Article from Yuma Sun Newspaper by staff Writer Amy Crawford
G.W. Carver Elementary School students brought the spirit of their sensory garden to the District One governing board meeting Monday evening.
The school was Superintendent Jamie Sheldahl’s “school showcase” choice of the month, an agenda item that highlights the programs going on at individual campuses.
Carver School has recently been accepted as an Eco School, said Board President Karen Griffin, after Principal Deb Drysdale applied for the program. The program is available in communities where General Motors, one of the program’s sponsors, has facilities.
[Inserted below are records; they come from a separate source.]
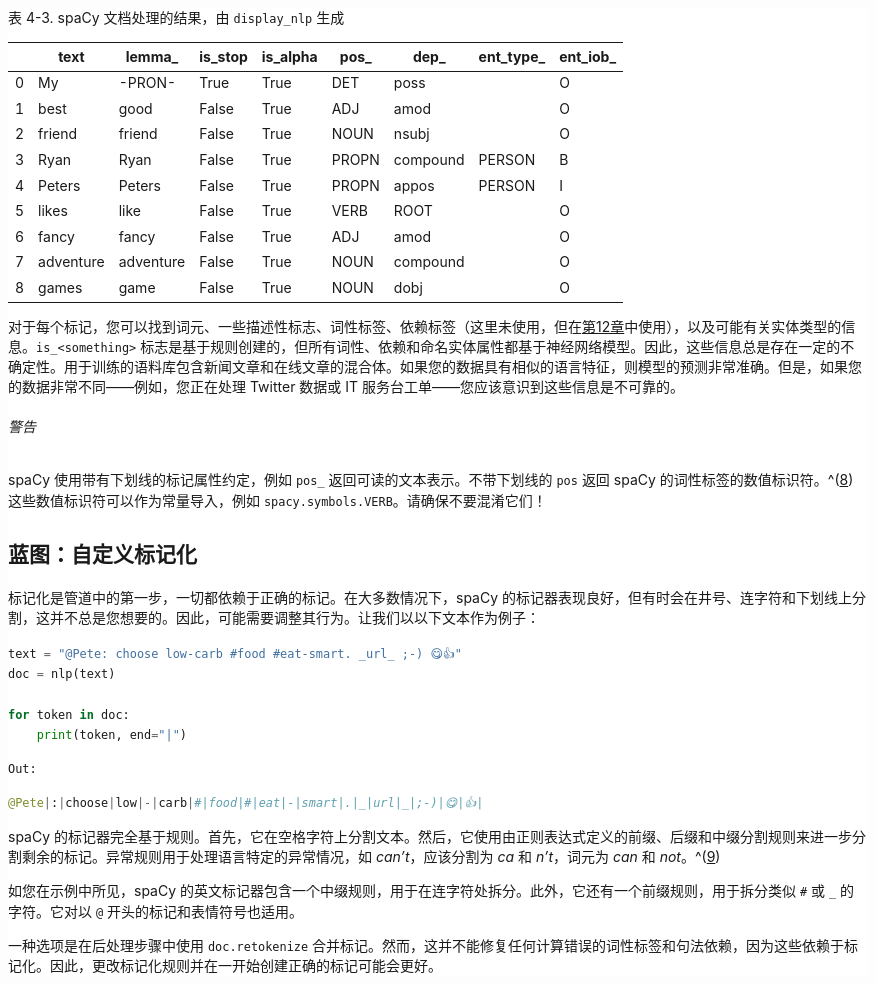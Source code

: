 表 4-3\. spaCy 文档处理的结果，由 `display_nlp` 生成

|  | text | lemma_ | is_stop | is_alpha | pos_ | dep_ | ent_type_ | ent_iob_ |
| --- | --- | --- | --- | --- | --- | --- | --- | --- |
| 0 | My | -PRON- | True | True | DET | poss |  | O |
| 1 | best | good | False | True | ADJ | amod |  | O |
| 2 | friend | friend | False | True | NOUN | nsubj |  | O |
| 3 | Ryan | Ryan | False | True | PROPN | compound | PERSON | B |
| 4 | Peters | Peters | False | True | PROPN | appos | PERSON | I |
| 5 | likes | like | False | True | VERB | ROOT |  | O |
| 6 | fancy | fancy | False | True | ADJ | amod |  | O |
| 7 | adventure | adventure | False | True | NOUN | compound |  | O |
| 8 | games | game | False | True | NOUN | dobj |  | O |

对于每个标记，您可以找到词元、一些描述性标志、词性标签、依赖标签（这里未使用，但在[第12章](ch12.xhtml#ch-knowledge)中使用），以及可能有关实体类型的信息。`is_<something>` 标志是基于规则创建的，但所有词性、依赖和命名实体属性都基于神经网络模型。因此，这些信息总是存在一定的不确定性。用于训练的语料库包含新闻文章和在线文章的混合体。如果您的数据具有相似的语言特征，则模型的预测非常准确。但是，如果您的数据非常不同——例如，您正在处理 Twitter 数据或 IT 服务台工单——您应该意识到这些信息是不可靠的。

###### 警告

spaCy 使用带有下划线的标记属性约定，例如 `pos_` 返回可读的文本表示。不带下划线的 `pos` 返回 spaCy 的词性标签的数值标识符。^([8](ch04.xhtml#idm45634201147656)) 这些数值标识符可以作为常量导入，例如 `spacy.symbols.VERB`。请确保不要混淆它们！

## 蓝图：自定义标记化

标记化是管道中的第一步，一切都依赖于正确的标记。在大多数情况下，spaCy 的标记器表现良好，但有时会在井号、连字符和下划线上分割，这并不总是您想要的。因此，可能需要调整其行为。让我们以以下文本作为例子：

```py
text = "@Pete: choose low-carb #food #eat-smart. _url_ ;-) 😋👍"
doc = nlp(text)

for token in doc:
    print(token, end="|")

```

`Out:`

```py
@Pete|:|choose|low|-|carb|#|food|#|eat|-|smart|.|_|url|_|;-)|😋|👍|

```

spaCy 的标记器完全基于规则。首先，它在空格字符上分割文本。然后，它使用由正则表达式定义的前缀、后缀和中缀分割规则来进一步分割剩余的标记。异常规则用于处理语言特定的异常情况，如 *can’t*，应该分割为 *ca* 和 *n’t*，词元为 *can* 和 *not*。^([9](ch04.xhtml#idm45634201023736))

如您在示例中所见，spaCy 的英文标记器包含一个中缀规则，用于在连字符处拆分。此外，它还有一个前缀规则，用于拆分类似 `#` 或 `_` 的字符。它对以 `@` 开头的标记和表情符号也适用。

一种选项是在后处理步骤中使用 `doc.retokenize` 合并标记。然而，这并不能修复任何计算错误的词性标签和句法依赖，因为这些依赖于标记化。因此，更改标记化规则并在一开始创建正确的标记可能会更好。
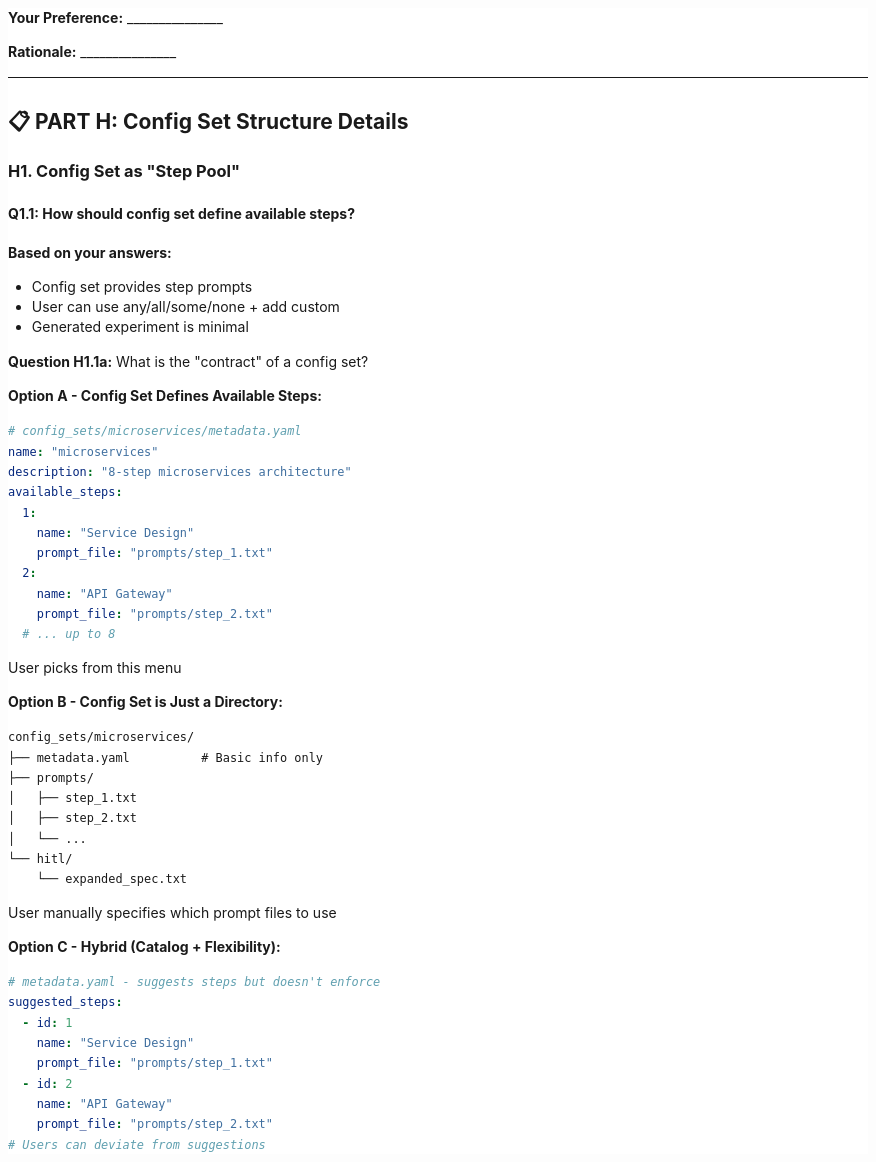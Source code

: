 **Your Preference:** _______________

**Rationale:** _______________

---

## 📋 PART H: Config Set Structure Details

### H1. Config Set as "Step Pool"

#### Q1.1: How should config set define available steps?

**Based on your answers:**
- Config set provides step prompts
- User can use any/all/some/none + add custom
- Generated experiment is minimal

**Question H1.1a:** What is the "contract" of a config set?

**Option A - Config Set Defines Available Steps:**
```yaml
# config_sets/microservices/metadata.yaml
name: "microservices"
description: "8-step microservices architecture"
available_steps:
  1:
    name: "Service Design"
    prompt_file: "prompts/step_1.txt"
  2:
    name: "API Gateway"
    prompt_file: "prompts/step_2.txt"
  # ... up to 8
```
User picks from this menu

**Option B - Config Set is Just a Directory:**
```
config_sets/microservices/
├── metadata.yaml          # Basic info only
├── prompts/
│   ├── step_1.txt
│   ├── step_2.txt
│   └── ...
└── hitl/
    └── expanded_spec.txt
```
User manually specifies which prompt files to use

**Option C - Hybrid (Catalog + Flexibility):**
```yaml
# metadata.yaml - suggests steps but doesn't enforce
suggested_steps:
  - id: 1
    name: "Service Design"
    prompt_file: "prompts/step_1.txt"
  - id: 2
    name: "API Gateway"
    prompt_file: "prompts/step_2.txt"
# Users can deviate from suggestions
```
Eco Schools work in conjunction with the National Wildlife Federation to help schools choose “green” pathways to help students learn to care about and nurture the environment, according to the NWF website.
Jennifer Dowd, the national K-12 education manager who is piloting the GM Eco-Green / NWF Partnership, was on hand to explain how the program works to board members and audience. An Arizona Wildlife Federation Region Four board member Valerie Morrill was also on hand to support the partnership. Morrill was also representing the Yuma’s Master Gardener Association and The Native Plants Society of Yuma.
Dowd, who flew in from Michigan, has been to Yuma several times to start up Eco Schools. Other schools in the program include Amerischools Academy South and Desert View Middle & High School.
One way students are participating in the program is through their sensory garden, Griffin said. GM Proving Ground engineer Brian Richards is helping on the campus along with parent volunteers. Students made a trip to Yuma Nursery to pick out plants that engage the five senses: sight, smell, taste, hearing and touch.
“It was just a great presentation,” Griffin said.